_Work task_
For each line in the data below that has the word "Your", copy that line.

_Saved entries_
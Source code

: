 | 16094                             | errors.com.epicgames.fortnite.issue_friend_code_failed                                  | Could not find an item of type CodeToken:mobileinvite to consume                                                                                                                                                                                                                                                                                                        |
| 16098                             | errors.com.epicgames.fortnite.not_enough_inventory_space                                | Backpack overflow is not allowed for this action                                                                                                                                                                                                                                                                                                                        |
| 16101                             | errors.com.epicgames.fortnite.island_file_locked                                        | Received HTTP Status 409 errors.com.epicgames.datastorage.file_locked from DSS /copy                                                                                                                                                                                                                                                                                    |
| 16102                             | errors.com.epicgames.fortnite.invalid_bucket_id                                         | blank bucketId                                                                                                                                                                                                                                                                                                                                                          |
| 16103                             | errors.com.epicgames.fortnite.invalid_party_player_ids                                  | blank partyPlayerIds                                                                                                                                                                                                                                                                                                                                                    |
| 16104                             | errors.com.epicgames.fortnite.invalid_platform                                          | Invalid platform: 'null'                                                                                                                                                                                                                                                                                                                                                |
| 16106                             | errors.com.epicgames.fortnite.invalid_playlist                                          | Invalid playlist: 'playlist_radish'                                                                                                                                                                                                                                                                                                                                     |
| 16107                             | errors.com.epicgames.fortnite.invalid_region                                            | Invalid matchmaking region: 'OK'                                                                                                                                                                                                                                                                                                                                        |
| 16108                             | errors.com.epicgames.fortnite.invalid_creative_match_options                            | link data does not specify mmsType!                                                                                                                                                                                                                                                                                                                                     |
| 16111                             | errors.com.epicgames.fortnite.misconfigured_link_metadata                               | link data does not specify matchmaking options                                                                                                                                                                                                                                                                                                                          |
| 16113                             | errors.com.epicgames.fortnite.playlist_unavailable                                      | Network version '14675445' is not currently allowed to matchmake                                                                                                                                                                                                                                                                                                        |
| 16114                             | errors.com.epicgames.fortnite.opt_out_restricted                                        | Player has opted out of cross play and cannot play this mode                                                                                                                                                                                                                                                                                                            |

==

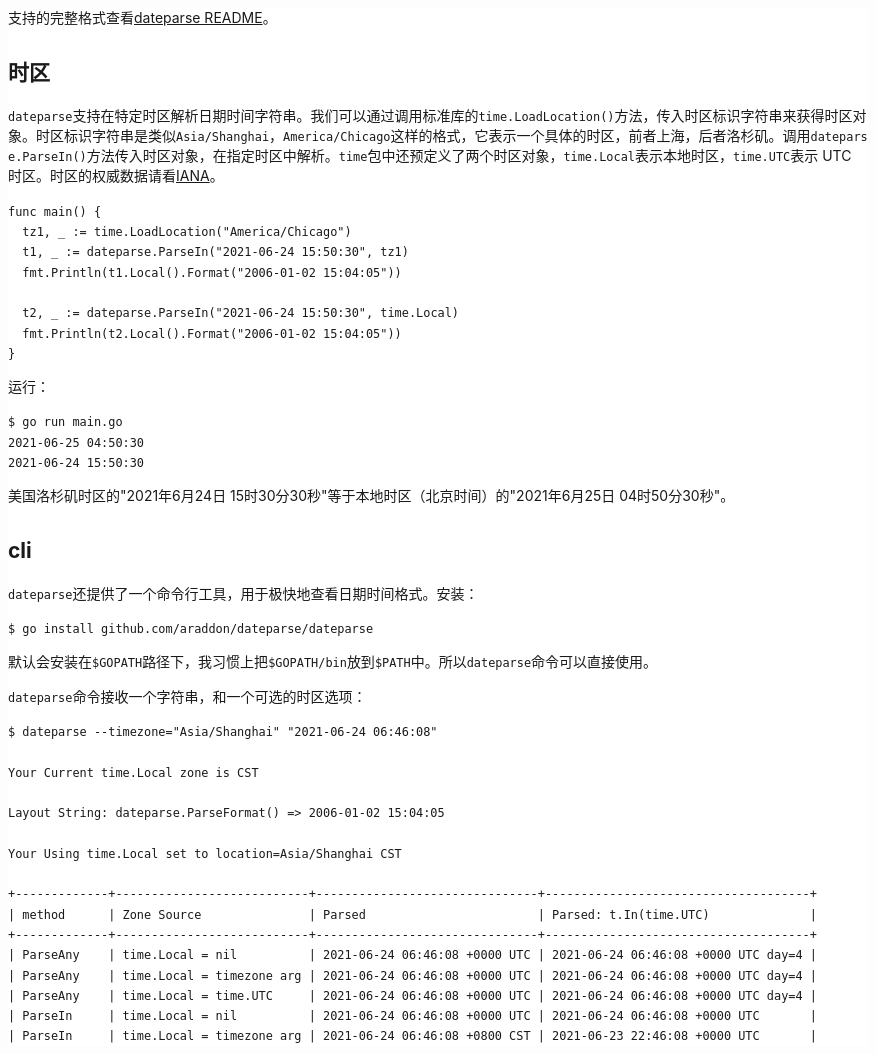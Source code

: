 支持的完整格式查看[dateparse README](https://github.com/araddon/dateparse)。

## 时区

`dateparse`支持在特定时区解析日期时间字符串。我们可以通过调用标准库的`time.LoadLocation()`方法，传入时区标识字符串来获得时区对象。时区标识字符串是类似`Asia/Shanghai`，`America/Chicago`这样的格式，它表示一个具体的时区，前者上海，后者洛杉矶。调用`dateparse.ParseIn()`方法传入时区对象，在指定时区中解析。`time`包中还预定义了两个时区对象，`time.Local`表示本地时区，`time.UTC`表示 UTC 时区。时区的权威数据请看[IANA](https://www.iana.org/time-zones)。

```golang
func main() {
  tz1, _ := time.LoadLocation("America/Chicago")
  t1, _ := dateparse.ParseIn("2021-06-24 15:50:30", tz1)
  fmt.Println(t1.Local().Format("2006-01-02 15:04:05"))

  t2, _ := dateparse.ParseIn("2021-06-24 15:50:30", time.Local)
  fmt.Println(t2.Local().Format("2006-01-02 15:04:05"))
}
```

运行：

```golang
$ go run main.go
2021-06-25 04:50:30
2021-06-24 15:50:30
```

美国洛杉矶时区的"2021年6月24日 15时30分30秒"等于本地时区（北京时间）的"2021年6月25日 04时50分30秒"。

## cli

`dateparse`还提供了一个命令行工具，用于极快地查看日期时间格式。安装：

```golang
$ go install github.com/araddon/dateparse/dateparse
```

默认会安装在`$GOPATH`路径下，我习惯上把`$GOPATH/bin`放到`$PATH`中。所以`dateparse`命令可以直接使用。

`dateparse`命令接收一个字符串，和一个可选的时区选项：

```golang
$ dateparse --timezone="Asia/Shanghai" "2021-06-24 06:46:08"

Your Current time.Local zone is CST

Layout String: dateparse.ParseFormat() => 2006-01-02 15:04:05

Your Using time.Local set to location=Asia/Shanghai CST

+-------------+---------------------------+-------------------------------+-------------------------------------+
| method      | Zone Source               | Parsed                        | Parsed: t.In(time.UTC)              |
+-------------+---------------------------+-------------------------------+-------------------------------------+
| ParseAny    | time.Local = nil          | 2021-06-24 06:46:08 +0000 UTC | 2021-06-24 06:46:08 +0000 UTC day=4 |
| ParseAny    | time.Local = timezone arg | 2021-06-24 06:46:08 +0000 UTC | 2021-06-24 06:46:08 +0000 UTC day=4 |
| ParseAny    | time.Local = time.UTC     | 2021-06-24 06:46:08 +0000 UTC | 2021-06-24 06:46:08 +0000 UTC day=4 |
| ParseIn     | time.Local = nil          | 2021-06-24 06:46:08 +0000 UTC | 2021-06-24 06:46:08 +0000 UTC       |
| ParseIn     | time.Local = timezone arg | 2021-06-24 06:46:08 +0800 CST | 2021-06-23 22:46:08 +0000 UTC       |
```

_Output of the exercise_
Your Current time.Local zone is CST
Your Using time.Local set to location=Asia/Shanghai CST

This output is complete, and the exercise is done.